They're a fun group —

Chimps have different cultural norms about friendliness, too

Generalizing from one group of chimps to the whole species is a sticky business.

The extent that chimps engage in social grooming is different between groups.
Enlarge / The extent that chimps engage in social grooming is different between groups.

Human cultures have widely varying norms when it comes to friendliness and politeness. Make accidental eye contact with a Londoner on public transport and suffer mutual horror, but go to South Africa and find yourself routinely embraced by complete strangers. For researchers studying human behavior, there’s a strong push to study a wider variety of different populations around the world in an effort to expand focus beyond rich westerners. But when it comes to animal behavior, differences between populations have come under less scrutiny.

A paper in PNAS this week explored differences in social behavior between four different populations of chimpanzees, finding that the groups had very different norms when it came to hanging out together and grooming one another. They point out that this means studying one population of chimps might not always be enough for accurate claims about the species as a whole.

Midwestern vs. New Yorker chimps

The Chimfunshi Wildlife Orphanage Trust in Zambia is an ideal place to investigate differences between chimpanzee groups. It's home to 120 chimpanzees, some of whom were wild-born but needed to be rescued and some of whom were born in the orphanage. The sanctuary has distinct populations separated from each other but all living in the same ecological environment.
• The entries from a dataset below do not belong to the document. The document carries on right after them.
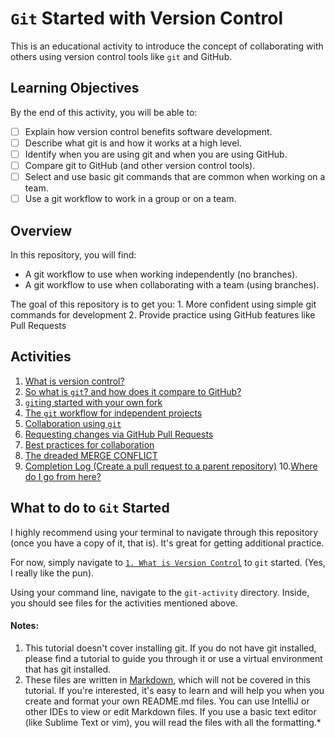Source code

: # `Git` Started with Version Control
This is an educational activity to introduce the concept of collaborating with others using version control tools
like `git` and GitHub.

## Learning Objectives
By the end of this activity, you will be able to:
- [ ] Explain how version control benefits software development.
- [ ] Describe what git is and how it works at a high level.
- [ ] Identify when you are using git and when you are using GitHub.
- [ ] Compare git to GitHub (and other version control tools).
- [ ] Select and use basic git commands that are common when working on a team.
- [ ] Use a git workflow to work in a group or on a team.

## Overview
In this repository, you will find:
- A git workflow to use when working independently (no branches).
- A git workflow to use when collaborating with a team (using branches).
    
The goal of this repository is to get you:
    1. More confident using simple git commands for development
    2. Provide practice using GitHub features like Pull Requests


## Activities
1. [What is version control?](git-activity/1-version-control.md)
2. [So what is `git`? and how does it compare to GitHub?](git-activity/2-what-is-git.md)
3. [`git`ing started with your own fork](git-activity/3-gitting-started.md)
4. [The `git` workflow for independent projects](git-activity/4-independent-project-workflow.md)
5. [Collaboration using `git`](git-activity/5-collaboration-workflow.md)
6. [Requesting changes via GitHub Pull Requests](git-activity/6-pull-requests.md)
7. [Best practices for collaboration](git-activity/7-collaboration-best-practices.md)
8. [The dreaded MERGE CONFLICT](git-activity/8-merge-conflicts.md)
9. [Completion Log (Create a pull request to a parent repository)](git-activity/9-completion-log.md)
10.[Where do I go from here?](git-activity/10-next-steps.md)

## What to do to `Git` Started
I highly recommend using your terminal to navigate through this repository (once you have a copy of it, that is).
It's great for getting additional practice.

For now, simply navigate to [`1. What is Version Control`](git-activity/1-version-control.md) to `git` started. (Yes, I
really like the pun).

Using your command line, navigate to the `git-activity` directory. Inside, you should see files for the activities
mentioned above. 

#### Notes:
1. This tutorial doesn't cover installing git. If you do not have git installed, please find a tutorial to guide
you through it or use a virtual environment that has git installed.
2. These files are written in [Markdown](https://www.markdownguide.org), which will not be covered in this tutorial.
If you're interested, it's easy to learn and will help you when you create and format your own README.md files. You can 
use IntelliJ or other IDEs to view or edit Markdown files. If you use a basic text editor (like Sublime Text or vim), 
you will read the files with all the formatting.*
That’s important, because when it comes to studying population differences between chimps, the environment could play an important role. If two groups of chimps have different methods for cracking nuts, is that the result of them passing down different traditions to their children or just a result of the nuts and tools available in their kind of forest?

While some cultural traditions—like nut-cracking—have been established in chimps, primatologist Edwin J. C. van Leeuwen and his colleagues wanted to see if there were broader cultural differences in social behavior. So they tracked 89 different chimp individuals across four populations, gathering data over a period of two years. Because all the chimps were living at Chimfunshi, differences in the habitat wouldn't play a role in any cultural differences they found.

There could be other explanations, too, of course. One of the big ones is demographics, and they found that this did explain some of the differences they found: in the bigger populations, individuals had a lower likelihood of getting to know each other and groom each other—much like people knowing more of their neighbors in a small town than in a big city.

But they also found differences that couldn’t be explained by population size. “Some populations proved more gregarious than others,” write van Leeuwen and his colleagues, both “in terms of the size of their typical congregations throughout the day and their proclivities to associate and positively interact with others.” In the friendlier chimp cultures, social network analyses showed higher levels of social cohesion between individuals.

Not all chimps

There could be factors beyond group tendencies, too—individual chimps have different personalities, and the group differences could fall out as a result of which chimps happened to be in each group. This could be a major issue, given the small numbers of chimps involved. The real key is seeing whether the differences persist over generations: if the behaviors change as the members of the group turn over, then it’s likely to be a matter of personality. But if they stay the same over time, that implies that baby chimps are learning the social norms as they grow up and then perpetuating them. Long-term studies exploring this would be hugely valuable, the researchers suggest.

Another useful kind of experiment would be watching what happens when unrelated groups of chimps merge. This sometimes happens when, for instance, a group is moved from one zoo to another, and it’s a useful way to see which bits of chimp behavior are learned and which are instinctive.

But these results are enough to suggest that researchers studying one population of chimps might suffer the same limitations they'd face if they were studying just one population of humans, the authors argue. Experimental studies exploring social behavior in primates, which often have very small sample sizes, “may be biased in their particular study population,” they write.

Researchers studying social behavior in our closest relatives are often trying to understand the evolutionary roots of human behavior, so it’s crucial to properly understand the variability of the species we’re studying if we're to properly understand ourselves.

PNAS, 2018. DOI: 10.1073/pnas.1722614115  (About DOIs).